■ Work instructions
Output each entry verbatim and exclude every picture from it.

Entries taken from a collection
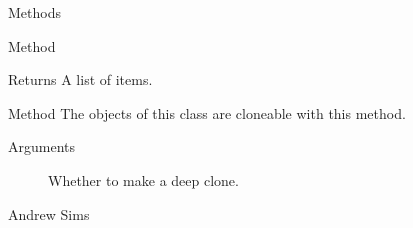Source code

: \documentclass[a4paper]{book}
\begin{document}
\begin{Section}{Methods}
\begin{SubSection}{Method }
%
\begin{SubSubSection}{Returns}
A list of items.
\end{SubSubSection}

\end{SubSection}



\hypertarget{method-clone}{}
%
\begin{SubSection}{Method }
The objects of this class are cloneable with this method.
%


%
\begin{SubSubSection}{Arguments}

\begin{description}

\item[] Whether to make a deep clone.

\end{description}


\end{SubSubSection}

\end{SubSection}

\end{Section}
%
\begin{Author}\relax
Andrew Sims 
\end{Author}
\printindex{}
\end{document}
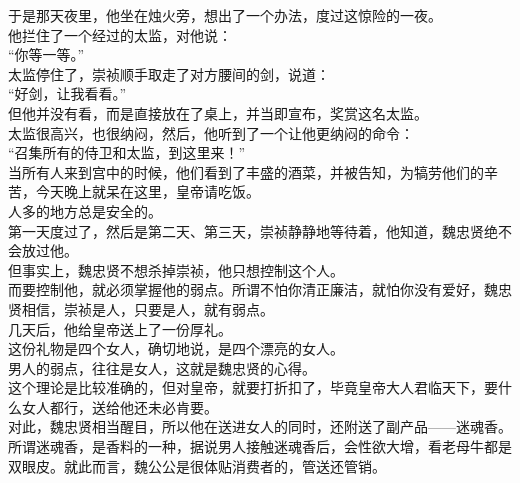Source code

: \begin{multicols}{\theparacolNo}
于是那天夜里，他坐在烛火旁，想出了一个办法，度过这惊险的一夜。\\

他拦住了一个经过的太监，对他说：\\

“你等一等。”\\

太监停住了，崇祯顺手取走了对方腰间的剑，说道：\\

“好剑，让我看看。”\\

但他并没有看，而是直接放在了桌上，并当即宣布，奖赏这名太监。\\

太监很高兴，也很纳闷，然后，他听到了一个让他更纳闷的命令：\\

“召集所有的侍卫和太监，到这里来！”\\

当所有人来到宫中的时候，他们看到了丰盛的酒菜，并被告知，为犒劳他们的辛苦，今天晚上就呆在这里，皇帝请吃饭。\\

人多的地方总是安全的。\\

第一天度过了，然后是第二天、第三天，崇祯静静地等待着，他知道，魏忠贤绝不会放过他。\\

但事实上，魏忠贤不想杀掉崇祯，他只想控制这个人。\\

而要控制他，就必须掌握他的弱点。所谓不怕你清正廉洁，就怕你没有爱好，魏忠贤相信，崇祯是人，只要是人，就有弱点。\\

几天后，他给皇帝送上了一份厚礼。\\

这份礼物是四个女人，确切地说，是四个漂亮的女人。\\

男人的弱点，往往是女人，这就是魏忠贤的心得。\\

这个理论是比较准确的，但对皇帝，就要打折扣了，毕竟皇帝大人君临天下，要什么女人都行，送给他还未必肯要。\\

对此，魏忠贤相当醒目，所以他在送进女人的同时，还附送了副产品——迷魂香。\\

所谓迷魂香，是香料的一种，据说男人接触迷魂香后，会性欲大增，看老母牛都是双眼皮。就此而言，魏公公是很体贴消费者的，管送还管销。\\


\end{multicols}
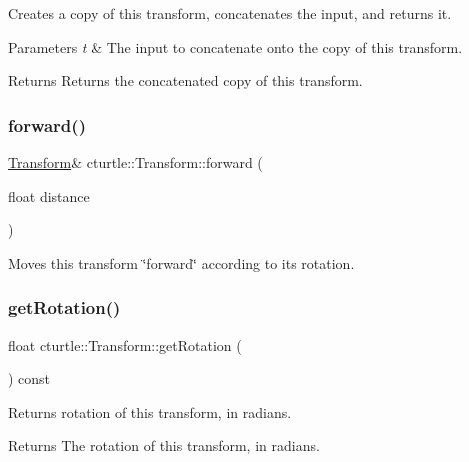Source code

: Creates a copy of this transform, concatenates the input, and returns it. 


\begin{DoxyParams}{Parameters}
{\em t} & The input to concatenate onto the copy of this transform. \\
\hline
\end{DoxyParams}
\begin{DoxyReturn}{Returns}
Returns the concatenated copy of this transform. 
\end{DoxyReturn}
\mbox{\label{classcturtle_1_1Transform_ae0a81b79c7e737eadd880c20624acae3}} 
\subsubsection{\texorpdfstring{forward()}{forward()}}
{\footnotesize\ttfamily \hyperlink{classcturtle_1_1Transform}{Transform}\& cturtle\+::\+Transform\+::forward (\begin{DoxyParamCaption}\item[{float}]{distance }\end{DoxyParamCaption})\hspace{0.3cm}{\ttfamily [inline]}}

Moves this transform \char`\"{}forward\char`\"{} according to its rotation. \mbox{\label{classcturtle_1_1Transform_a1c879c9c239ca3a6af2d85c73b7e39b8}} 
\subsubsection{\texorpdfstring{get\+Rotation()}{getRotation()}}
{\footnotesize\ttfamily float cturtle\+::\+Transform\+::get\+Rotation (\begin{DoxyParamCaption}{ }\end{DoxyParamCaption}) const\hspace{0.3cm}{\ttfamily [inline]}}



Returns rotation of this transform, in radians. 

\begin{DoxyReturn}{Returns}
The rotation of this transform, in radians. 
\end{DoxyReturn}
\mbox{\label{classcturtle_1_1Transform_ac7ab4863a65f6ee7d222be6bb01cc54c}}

■ Answer for this exercise
Source code

: \documentclass[a4paper]{book}
\begin{document}
\begin{Section}{Methods}
\begin{SubSection}{Method }
%
\begin{SubSubSection}{Returns}
A list of items.
\end{SubSubSection}

\end{SubSection}



\hypertarget{method-clone}{}
%
\begin{SubSection}{Method }
The objects of this class are cloneable with this method.
%


%
\begin{SubSubSection}{Arguments}

\begin{description}

\item[] Whether to make a deep clone.

\end{description}


\end{SubSubSection}

\end{SubSection}

\end{Section}
%
\begin{Author}\relax
Andrew Sims 
\end{Author}
\printindex{}
\end{document}
Source code

: \begin{multicols}{\theparacolNo}
于是那天夜里，他坐在烛火旁，想出了一个办法，度过这惊险的一夜。\\

他拦住了一个经过的太监，对他说：\\

“你等一等。”\\

太监停住了，崇祯顺手取走了对方腰间的剑，说道：\\

“好剑，让我看看。”\\

但他并没有看，而是直接放在了桌上，并当即宣布，奖赏这名太监。\\

太监很高兴，也很纳闷，然后，他听到了一个让他更纳闷的命令：\\

“召集所有的侍卫和太监，到这里来！”\\

当所有人来到宫中的时候，他们看到了丰盛的酒菜，并被告知，为犒劳他们的辛苦，今天晚上就呆在这里，皇帝请吃饭。\\

人多的地方总是安全的。\\

第一天度过了，然后是第二天、第三天，崇祯静静地等待着，他知道，魏忠贤绝不会放过他。\\

但事实上，魏忠贤不想杀掉崇祯，他只想控制这个人。\\

而要控制他，就必须掌握他的弱点。所谓不怕你清正廉洁，就怕你没有爱好，魏忠贤相信，崇祯是人，只要是人，就有弱点。\\

几天后，他给皇帝送上了一份厚礼。\\

这份礼物是四个女人，确切地说，是四个漂亮的女人。\\

男人的弱点，往往是女人，这就是魏忠贤的心得。\\

这个理论是比较准确的，但对皇帝，就要打折扣了，毕竟皇帝大人君临天下，要什么女人都行，送给他还未必肯要。\\

对此，魏忠贤相当醒目，所以他在送进女人的同时，还附送了副产品——迷魂香。\\

所谓迷魂香，是香料的一种，据说男人接触迷魂香后，会性欲大增，看老母牛都是双眼皮。就此而言，魏公公是很体贴消费者的，管送还管销。\\


\end{multicols}
Source code

: Creates a copy of this transform, concatenates the input, and returns it. 


\begin{DoxyParams}{Parameters}
{\em t} & The input to concatenate onto the copy of this transform. \\
\hline
\end{DoxyParams}
\begin{DoxyReturn}{Returns}
Returns the concatenated copy of this transform. 
\end{DoxyReturn}
\mbox{\label{classcturtle_1_1Transform_ae0a81b79c7e737eadd880c20624acae3}} 
\subsubsection{\texorpdfstring{forward()}{forward()}}
{\footnotesize\ttfamily \hyperlink{classcturtle_1_1Transform}{Transform}\& cturtle\+::\+Transform\+::forward (\begin{DoxyParamCaption}\item[{float}]{distance }\end{DoxyParamCaption})\hspace{0.3cm}{\ttfamily [inline]}}

Moves this transform \char`\"{}forward\char`\"{} according to its rotation. \mbox{\label{classcturtle_1_1Transform_a1c879c9c239ca3a6af2d85c73b7e39b8}} 
\subsubsection{\texorpdfstring{get\+Rotation()}{getRotation()}}
{\footnotesize\ttfamily float cturtle\+::\+Transform\+::get\+Rotation (\begin{DoxyParamCaption}{ }\end{DoxyParamCaption}) const\hspace{0.3cm}{\ttfamily [inline]}}



Returns rotation of this transform, in radians. 

\begin{DoxyReturn}{Returns}
The rotation of this transform, in radians. 
\end{DoxyReturn}
\mbox{\label{classcturtle_1_1Transform_ac7ab4863a65f6ee7d222be6bb01cc54c}}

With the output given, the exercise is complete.